Listed entries below:

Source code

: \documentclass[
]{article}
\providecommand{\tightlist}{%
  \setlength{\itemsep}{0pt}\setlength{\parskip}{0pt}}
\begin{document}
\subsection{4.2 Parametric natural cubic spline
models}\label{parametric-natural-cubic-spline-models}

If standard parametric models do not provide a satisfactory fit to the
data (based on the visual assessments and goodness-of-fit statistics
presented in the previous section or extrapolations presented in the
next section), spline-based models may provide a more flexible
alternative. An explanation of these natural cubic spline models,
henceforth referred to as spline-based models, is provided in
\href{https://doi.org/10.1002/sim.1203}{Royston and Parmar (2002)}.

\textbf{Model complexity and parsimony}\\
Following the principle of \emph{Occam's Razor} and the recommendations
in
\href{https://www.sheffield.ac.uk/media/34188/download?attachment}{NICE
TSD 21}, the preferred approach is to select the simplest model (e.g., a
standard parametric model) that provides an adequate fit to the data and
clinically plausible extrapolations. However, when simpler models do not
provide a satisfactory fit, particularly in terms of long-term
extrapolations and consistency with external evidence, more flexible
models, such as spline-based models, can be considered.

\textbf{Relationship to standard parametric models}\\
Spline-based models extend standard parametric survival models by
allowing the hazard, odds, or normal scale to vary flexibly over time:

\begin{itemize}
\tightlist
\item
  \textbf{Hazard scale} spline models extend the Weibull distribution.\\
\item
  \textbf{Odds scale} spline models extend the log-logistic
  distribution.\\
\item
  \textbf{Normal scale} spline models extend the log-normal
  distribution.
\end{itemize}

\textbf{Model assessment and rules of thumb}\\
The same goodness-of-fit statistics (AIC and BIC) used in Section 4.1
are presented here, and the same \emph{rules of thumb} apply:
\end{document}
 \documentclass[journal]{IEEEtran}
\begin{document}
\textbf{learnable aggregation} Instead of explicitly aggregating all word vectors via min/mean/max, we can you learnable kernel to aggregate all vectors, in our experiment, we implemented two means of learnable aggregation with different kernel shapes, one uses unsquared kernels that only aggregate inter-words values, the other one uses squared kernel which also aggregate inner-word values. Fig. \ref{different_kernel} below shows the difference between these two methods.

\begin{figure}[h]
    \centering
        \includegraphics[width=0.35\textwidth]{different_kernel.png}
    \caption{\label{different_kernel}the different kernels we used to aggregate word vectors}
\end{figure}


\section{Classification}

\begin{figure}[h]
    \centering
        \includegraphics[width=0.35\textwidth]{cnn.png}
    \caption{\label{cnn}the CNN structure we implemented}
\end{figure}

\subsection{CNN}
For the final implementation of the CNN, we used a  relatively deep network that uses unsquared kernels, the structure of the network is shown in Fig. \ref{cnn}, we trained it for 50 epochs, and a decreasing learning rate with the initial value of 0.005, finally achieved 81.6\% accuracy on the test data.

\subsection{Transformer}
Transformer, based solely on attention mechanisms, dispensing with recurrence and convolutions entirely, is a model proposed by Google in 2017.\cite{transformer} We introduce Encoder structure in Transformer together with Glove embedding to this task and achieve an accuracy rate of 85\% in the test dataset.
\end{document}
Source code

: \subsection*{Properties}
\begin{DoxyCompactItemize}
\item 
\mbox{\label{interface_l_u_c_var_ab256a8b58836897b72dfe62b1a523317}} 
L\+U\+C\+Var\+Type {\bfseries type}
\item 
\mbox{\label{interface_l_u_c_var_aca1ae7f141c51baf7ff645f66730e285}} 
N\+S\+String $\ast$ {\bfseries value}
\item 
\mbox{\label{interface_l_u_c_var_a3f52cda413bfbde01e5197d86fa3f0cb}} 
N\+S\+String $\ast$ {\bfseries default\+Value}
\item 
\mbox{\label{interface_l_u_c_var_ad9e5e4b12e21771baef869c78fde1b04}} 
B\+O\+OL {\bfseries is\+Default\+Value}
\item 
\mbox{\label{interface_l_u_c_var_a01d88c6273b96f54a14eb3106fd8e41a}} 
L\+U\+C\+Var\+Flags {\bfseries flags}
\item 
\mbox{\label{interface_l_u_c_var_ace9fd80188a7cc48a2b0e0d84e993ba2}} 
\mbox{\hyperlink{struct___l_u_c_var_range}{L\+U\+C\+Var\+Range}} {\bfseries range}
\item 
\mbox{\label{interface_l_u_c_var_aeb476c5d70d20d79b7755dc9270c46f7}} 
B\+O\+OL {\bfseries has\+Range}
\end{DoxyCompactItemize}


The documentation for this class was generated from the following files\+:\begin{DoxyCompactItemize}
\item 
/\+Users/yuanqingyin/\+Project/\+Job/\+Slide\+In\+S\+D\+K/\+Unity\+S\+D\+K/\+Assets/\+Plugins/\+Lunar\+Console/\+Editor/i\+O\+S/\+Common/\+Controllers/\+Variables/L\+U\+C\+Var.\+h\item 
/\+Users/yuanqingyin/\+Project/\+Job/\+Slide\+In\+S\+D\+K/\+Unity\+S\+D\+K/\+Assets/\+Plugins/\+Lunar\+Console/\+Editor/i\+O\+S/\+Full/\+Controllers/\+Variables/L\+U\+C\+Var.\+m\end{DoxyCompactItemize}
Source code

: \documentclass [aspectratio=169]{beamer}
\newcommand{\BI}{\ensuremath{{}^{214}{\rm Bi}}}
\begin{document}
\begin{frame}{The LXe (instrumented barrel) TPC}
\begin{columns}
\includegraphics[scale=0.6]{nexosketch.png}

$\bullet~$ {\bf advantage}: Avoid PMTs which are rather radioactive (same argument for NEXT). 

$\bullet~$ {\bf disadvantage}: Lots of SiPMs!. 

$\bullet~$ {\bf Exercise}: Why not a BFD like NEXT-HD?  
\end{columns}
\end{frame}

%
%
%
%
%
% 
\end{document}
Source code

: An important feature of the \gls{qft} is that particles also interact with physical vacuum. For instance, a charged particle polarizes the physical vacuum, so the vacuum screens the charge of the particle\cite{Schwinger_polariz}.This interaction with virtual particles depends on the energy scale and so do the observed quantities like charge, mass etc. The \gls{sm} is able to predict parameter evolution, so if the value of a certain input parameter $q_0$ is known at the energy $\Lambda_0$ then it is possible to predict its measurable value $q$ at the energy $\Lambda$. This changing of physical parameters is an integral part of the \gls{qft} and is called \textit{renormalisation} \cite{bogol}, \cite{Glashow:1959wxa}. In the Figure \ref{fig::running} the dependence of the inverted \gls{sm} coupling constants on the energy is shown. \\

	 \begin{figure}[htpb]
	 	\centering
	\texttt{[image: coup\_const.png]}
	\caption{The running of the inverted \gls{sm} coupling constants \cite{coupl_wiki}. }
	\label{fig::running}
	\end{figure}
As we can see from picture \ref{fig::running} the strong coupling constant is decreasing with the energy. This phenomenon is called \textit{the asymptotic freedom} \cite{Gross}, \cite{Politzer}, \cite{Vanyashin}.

End of Listed entries.

- **Exercise prompt**:
Filter the records above for lines with "flexible".

- **Solution to this task**:
next section), spline-based models may provide a more flexible
extrapolations and consistency with external evidence, more flexible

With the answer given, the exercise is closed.